Windows implementation is racy
The Windows implementation currently works like this:
- Reserve a chunk of address space large enough to contain an aligned address where our allocation can fit
- Calculate an aligned address in the returned space
- Free the reserved address space
- Allocate memory at the calculated address
Between the last 2 steps, a different thread could reserve the freed address space and make the allocation fail. To avoid wasting memory, the reserved space somehow has to be freed. Maybe there's a way to free a part of the chunk of address space allocated with VirtualAlloc? That way, we could keep the space for the allocation and free the rest.
You can look at msvcrt source code for the correct Windows implementation.
Specifically, _aligned_malloc that calls _aligned_offset_malloc_base, both are in the source file align.c.
Here’s a comment from there that pretty much explains how it works:
/***
*
* |1|___6___|2|3|4|_________5__________|_6_|
*
* 1 -> Pointer to start of the block allocated by malloc.
* 2 -> Value of 1.
* 3 -> Gap used to get 1 aligned on sizeof(void *).
* 4 -> Pointer to the start of data block.
* 4+5 -> Data block.
* 6 -> Wasted memory at rear of data block.
* 6 -> Wasted memory.
*
*******************************************************************************/
This way _aligned_malloc() only calls malloc() once, therefore it’s thread safe.
Besides the thread safety, your current Windows implementation is very inefficient. It wastes lots of RAM. VirtualAlloc can only allocate large chunks of memory, the granularity varies between systems but it’s typically 64kb. So you’re spending at least 64kb per allocation.
Doesn't VirtualAlloc have page granularity (4 KB on most systems)?
Anyway, this crate was originally intended only for large allocations with large alignments, both in the order of hundreds of KB to a few MBs. I didn't want to have an overhead of up to 100% for the alignment padding (when size==alignment), so I opted for a solution that can potentially free up the memory only used for alignment (since this is always some whole number of pages).
Seeing how literally nobody uses this crate like that, I'd be fine with changing the implementation so that it handles smaller alignment values better, which the msvcrt implementation seems to do.
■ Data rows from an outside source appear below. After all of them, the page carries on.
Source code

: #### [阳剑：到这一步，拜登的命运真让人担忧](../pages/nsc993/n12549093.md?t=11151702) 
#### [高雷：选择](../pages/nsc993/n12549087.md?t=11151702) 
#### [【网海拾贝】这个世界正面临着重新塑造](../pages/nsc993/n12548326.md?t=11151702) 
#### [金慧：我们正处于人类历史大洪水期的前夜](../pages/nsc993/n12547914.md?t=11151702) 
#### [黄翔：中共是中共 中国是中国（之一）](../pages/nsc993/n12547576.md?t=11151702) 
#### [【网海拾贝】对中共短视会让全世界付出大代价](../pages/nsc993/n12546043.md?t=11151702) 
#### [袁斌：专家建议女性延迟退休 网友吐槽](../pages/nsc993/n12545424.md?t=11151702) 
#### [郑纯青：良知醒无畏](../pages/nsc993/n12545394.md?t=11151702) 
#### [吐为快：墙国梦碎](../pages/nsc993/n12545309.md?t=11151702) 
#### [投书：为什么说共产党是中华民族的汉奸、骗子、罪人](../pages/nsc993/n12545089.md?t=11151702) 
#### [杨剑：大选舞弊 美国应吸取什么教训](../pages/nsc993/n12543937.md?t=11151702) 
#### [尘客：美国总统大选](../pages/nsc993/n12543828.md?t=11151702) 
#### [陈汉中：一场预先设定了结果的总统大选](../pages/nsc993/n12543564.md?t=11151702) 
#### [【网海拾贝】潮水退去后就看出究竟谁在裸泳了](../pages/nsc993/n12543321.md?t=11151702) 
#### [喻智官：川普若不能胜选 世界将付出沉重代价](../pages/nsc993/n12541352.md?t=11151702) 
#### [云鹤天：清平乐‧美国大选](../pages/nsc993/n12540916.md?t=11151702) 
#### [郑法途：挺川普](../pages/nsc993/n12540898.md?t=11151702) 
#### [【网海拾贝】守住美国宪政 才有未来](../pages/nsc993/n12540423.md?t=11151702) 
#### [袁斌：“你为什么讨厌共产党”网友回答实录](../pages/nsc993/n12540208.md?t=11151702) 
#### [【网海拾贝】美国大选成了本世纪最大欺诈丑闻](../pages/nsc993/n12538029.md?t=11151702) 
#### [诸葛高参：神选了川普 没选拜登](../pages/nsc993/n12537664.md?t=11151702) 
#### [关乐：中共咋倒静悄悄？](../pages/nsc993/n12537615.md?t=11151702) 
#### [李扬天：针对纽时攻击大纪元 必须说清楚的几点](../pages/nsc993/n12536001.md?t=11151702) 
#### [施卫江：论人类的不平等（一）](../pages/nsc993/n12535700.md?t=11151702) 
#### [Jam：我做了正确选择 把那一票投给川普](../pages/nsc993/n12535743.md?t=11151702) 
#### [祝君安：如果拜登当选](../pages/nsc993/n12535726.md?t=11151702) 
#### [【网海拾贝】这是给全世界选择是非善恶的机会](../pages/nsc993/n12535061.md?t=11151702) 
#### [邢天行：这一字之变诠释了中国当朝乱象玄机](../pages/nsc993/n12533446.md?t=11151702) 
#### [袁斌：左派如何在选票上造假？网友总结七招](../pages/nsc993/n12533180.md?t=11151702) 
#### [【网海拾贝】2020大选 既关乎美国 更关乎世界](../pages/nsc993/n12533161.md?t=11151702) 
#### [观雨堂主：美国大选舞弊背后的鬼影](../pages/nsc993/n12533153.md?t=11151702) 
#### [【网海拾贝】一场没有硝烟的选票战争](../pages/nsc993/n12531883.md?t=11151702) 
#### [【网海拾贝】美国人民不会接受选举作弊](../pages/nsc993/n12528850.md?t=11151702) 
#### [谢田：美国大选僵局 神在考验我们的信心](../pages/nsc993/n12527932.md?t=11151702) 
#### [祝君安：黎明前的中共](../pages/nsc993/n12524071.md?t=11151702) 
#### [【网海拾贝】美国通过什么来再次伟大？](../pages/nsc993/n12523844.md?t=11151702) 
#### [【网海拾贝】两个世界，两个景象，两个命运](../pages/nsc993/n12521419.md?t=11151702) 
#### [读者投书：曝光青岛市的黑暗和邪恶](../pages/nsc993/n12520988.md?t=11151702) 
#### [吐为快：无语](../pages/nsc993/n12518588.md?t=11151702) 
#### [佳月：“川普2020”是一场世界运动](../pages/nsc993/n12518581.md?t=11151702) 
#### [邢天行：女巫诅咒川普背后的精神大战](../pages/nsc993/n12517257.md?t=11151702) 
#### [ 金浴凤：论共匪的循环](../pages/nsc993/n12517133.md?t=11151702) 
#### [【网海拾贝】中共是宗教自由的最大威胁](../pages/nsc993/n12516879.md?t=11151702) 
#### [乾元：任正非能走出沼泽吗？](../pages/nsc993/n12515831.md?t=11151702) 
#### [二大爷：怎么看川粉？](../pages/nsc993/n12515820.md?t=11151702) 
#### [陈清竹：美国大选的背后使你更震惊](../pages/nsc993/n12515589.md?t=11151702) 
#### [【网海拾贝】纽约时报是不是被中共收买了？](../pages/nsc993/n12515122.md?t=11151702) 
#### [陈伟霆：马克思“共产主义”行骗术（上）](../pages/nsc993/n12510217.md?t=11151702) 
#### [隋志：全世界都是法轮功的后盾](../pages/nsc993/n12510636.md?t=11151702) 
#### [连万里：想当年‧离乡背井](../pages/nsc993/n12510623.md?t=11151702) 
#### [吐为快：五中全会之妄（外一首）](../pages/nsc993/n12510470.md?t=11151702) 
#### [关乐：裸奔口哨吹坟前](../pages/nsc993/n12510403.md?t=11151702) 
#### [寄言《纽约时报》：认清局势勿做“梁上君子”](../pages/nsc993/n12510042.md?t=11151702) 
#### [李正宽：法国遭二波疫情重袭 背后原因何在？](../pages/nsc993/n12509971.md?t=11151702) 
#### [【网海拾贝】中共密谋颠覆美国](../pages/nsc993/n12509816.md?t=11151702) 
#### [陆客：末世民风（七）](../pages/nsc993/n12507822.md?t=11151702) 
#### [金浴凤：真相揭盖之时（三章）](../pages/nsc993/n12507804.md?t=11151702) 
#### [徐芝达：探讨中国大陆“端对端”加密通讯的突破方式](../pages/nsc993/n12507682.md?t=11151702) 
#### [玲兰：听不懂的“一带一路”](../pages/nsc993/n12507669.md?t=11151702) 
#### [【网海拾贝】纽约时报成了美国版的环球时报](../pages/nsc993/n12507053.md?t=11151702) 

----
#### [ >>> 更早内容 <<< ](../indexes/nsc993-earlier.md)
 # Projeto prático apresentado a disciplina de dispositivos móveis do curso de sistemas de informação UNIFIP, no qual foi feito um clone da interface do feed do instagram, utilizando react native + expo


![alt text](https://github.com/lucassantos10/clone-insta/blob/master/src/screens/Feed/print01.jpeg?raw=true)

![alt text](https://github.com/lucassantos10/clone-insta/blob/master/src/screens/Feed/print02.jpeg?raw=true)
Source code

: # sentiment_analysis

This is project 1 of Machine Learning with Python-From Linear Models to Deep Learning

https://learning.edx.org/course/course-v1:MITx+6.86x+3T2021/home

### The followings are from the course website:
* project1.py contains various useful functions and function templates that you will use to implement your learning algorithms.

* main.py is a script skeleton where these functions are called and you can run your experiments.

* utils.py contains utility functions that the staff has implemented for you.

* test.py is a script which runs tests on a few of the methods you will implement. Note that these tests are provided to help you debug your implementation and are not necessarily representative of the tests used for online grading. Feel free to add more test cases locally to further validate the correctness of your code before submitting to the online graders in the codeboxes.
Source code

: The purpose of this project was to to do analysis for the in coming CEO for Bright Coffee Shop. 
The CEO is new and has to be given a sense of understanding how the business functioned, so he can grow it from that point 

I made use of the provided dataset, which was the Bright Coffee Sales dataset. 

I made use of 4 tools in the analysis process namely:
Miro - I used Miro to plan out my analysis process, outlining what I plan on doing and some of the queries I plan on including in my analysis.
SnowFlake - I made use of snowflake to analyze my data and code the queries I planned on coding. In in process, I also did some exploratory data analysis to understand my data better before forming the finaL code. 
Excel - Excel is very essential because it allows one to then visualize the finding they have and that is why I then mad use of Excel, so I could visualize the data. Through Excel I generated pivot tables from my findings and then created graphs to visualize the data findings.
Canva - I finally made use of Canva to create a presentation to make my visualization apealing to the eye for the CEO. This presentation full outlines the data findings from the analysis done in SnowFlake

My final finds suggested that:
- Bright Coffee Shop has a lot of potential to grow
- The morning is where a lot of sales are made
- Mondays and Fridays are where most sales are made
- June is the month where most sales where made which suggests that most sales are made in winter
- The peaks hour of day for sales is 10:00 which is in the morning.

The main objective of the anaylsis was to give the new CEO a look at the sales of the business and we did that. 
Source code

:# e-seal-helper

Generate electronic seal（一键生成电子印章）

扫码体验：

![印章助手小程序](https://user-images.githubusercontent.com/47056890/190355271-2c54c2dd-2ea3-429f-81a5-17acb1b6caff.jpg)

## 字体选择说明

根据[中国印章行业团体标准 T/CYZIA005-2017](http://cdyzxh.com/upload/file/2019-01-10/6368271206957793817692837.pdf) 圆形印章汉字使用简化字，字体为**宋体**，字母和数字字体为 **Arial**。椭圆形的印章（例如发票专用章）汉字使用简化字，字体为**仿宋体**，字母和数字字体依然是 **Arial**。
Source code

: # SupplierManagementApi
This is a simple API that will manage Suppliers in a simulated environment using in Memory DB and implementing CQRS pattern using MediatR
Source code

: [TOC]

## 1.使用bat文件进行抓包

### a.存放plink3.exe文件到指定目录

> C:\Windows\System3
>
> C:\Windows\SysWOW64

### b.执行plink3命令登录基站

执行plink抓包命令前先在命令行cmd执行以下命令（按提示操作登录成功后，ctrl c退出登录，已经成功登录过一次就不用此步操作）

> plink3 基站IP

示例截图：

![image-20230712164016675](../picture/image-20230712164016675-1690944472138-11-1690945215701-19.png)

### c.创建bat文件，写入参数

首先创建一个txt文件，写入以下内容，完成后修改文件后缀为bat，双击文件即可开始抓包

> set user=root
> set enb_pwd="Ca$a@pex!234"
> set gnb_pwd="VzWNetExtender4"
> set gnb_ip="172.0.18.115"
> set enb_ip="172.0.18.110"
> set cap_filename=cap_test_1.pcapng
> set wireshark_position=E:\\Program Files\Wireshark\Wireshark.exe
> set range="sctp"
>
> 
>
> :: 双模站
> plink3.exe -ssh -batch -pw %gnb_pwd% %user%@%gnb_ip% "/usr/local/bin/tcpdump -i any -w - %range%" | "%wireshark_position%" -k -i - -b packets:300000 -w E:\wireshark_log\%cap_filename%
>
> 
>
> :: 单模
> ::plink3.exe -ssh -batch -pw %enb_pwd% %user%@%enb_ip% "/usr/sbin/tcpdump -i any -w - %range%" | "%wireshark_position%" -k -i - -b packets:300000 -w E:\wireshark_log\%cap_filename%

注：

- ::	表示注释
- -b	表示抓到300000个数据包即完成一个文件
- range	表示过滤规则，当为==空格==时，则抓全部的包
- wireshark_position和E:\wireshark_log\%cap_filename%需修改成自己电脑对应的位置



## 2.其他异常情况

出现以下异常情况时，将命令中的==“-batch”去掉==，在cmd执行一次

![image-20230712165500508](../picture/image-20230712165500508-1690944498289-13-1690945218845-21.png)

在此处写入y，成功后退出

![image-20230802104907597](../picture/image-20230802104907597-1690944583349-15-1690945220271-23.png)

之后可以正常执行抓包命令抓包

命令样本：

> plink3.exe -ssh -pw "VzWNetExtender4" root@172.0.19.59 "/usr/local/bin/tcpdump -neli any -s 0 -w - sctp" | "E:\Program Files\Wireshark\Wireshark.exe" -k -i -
Alternatively, we could copy Rust's own implementation as was suggested in https://github.com/jonas-schievink/aligned_alloc.rs/issues/1.
Doesn't VirtualAlloc have page granularity (4 KB on most systems)?
The size granularity is page so you aren’t wasting that much RAM, but the allocation granularity is more, 64kb on my system, so you’re wasting quite a lot of address space. Probably OK on a 64-bit OS but there’re still 32 bit systems out there, especially on mobile and embedded platforms (well, Windows no longer has a mobile one, but it still has embedded, e.g. Win10 IoT).
I didn't want to have an overhead of up to 100% for the alignment padding
That’s a valid concern. But I think that it’s not a good practice anyway allocate that many small objects. And for larger buffers, even for just 10-20 aligned elements, that overhead becomes very small relatively speaking.
we could copy Rust's own implementation
I’ve looked at the code you’ve linked. At the first sight, it looks very similar to what MS is doing in their CRT.